Menuju konten utama

Dalih KPU Larang Eks Koruptor di Pilkada: Belajar dari Kasus Kudus

Komisioner KPU RI Evi Novida Ginting Manik mengatakan larangan mantan napi korupsi mencalonkan diri di Pilkada 2020 karena belajar dari kasus Kudus dan Tulungangung.
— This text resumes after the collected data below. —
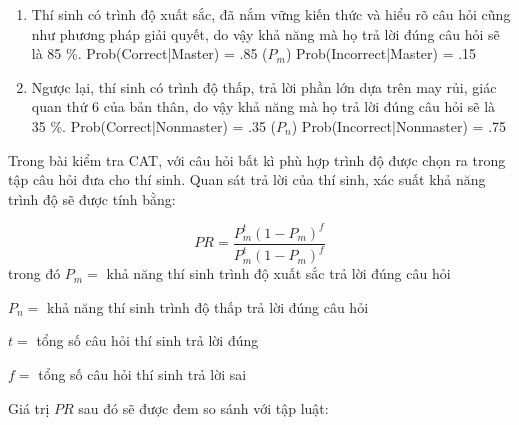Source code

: \begin{enumerate}
	\item Thí sinh có trình độ xuất sắc, đã nắm vững kiến thức và hiểu rõ câu hỏi cũng như phương pháp giải quyết, do vậy khả năng mà họ trả lời đúng câu hỏi sẽ là 85 \%. 
		\subitem Prob(Correct|Master) = .85 ($P_m$)
		\subitem Prob(Incorrect|Master) = .15
	\item Ngược lại, thí sinh có trình độ thấp, trả lời phần lớn dựa trên may rủi, giác quan thứ 6 của bản thân, do vậy khả năng mà họ trả lời đúng câu hỏi sẽ là 35 \%. 
		\subitem Prob(Correct|Nonmaster) = .35 ($P_n$)
		\subitem Prob(Incorrect|Nonmaster) = .75
\end{enumerate}  

Trong bài kiểm tra CAT, với câu hỏi bất kì phù hợp trình độ được chọn ra trong tập câu hỏi đưa cho thí sinh. Quan sát trả lời của thí sinh, xác suất khả năng trình độ sẽ được tính bằng:

\begin{equation}
PR = \dfrac{P_m^t(1-P_m)^f}{P_m^t(1-P_m)^f}
\end{equation}
trong đó $P_m = $ khả năng thí sinh trình độ xuất sắc trả lời đúng câu hỏi

$P_n = $ khả năng thí sinh trình độ thấp trả lời đúng câu hỏi

$t = $ tổng số câu hỏi thí sinh trả lời đúng 

$f = $ tổng số câu hỏi thí sinh trả lời sai 

Giá trị $PR$ sau đó sẽ được đem so sánh với tập luật:

\begin{center}
\end{center}


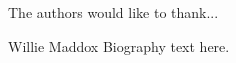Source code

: \documentclass[12pt,journal,compsoc]{IEEEtran}
\begin{document}
The authors would like to thank...


\ifCLASSOPTIONcaptionsoff
  \newpage
\fi





%

% 

\begin{IEEEbiography}{Willie Maddox}
Biography text here.
\end{IEEEbiography}

\end{document}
Dalih KPU Larang Eks Koruptor di Pilkada: Belajar dari Kasus Kudus
Ketua KPU Arief Budiman (kanan) dan Komisioner KPU Evi Novida Ginting Manik (tengah) dan Ilham Saputra (kiri) mengikuti rapat dengar pendapat dengan Komisi II DPR di Kompleks Parlemen, Senayan, Jakarta, Senin (4/11/2019). ANTARA FOTO/Dhemas Reviyanto/aww.
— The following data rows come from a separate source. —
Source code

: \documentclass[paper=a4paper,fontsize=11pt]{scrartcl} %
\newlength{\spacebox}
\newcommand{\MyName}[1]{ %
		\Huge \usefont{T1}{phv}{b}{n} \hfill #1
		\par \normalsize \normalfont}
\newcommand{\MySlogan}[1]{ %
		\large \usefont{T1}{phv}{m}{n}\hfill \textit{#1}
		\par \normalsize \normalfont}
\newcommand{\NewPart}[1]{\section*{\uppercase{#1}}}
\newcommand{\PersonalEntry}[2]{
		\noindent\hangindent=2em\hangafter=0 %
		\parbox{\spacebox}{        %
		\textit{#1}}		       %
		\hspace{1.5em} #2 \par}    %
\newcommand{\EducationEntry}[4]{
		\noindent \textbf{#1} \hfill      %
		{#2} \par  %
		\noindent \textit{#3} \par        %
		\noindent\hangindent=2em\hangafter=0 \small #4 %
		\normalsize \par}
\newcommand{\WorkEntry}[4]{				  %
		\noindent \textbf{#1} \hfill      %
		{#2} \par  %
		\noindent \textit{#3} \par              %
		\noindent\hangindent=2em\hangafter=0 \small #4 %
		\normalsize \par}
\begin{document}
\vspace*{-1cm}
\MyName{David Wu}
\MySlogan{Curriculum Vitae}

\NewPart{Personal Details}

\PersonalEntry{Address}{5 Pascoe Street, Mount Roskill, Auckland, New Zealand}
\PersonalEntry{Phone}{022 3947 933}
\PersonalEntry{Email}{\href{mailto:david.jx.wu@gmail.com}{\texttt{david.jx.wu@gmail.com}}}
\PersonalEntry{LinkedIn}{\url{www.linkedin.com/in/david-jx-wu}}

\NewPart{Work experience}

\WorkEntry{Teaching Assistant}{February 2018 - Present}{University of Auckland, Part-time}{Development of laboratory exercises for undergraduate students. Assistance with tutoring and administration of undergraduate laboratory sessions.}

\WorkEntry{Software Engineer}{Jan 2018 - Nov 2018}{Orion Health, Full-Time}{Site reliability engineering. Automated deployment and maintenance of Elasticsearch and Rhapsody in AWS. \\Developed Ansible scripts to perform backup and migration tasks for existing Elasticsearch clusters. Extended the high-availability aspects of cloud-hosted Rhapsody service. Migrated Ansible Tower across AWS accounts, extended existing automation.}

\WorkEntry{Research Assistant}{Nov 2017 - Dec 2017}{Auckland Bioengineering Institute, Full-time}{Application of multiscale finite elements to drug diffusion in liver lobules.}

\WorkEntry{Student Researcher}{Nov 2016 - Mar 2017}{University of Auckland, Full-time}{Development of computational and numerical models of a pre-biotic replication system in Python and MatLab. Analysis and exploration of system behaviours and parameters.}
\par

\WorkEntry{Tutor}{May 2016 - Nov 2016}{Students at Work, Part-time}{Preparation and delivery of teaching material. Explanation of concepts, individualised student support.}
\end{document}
tirto.id - Komisioner Komisi Pemilihan Umum (KPU) RI Evi Novida Ginting Manik buka suara terkait pelarangan mantan napi korupsi mencalonkan diri di pemilihan kepala daerah serentak 2020. Ia mengatakan hal ini belajar dari kasus Kudus, Jawa Tengah dan Tulungangung, Jawa Timur.

Menurut Evi, kasus yang terjadi di Kudus adalah mantan napi korupsi mencalonkan diri dan kemudian terpilih. Namun, setelah dilantik ia justru melakukan tindakan serupa: menerima suap.

Kasus yang dimaksud Evi adalah operasi tangkap tangan (OTT) yang dilakukan KPK terhadap Muhammad Tamzil (Bupati Kudus) pada 26 Juli 2019. Tamzil sebelumnya pernah menjejakkan kaki di lubang yang sama, saat Tamzil sebagai Bupati Kudus 2003-2008.

Saat itu, Tamzil melakukan korupsi dana bantuan sarana dan prasarana pendidikan Kabupaten Kudus tahun anggaran 2004-2005. Namun, perkara itu baru ditangani Kejaksaan Negeri (Kejari) Kudus pada 2014.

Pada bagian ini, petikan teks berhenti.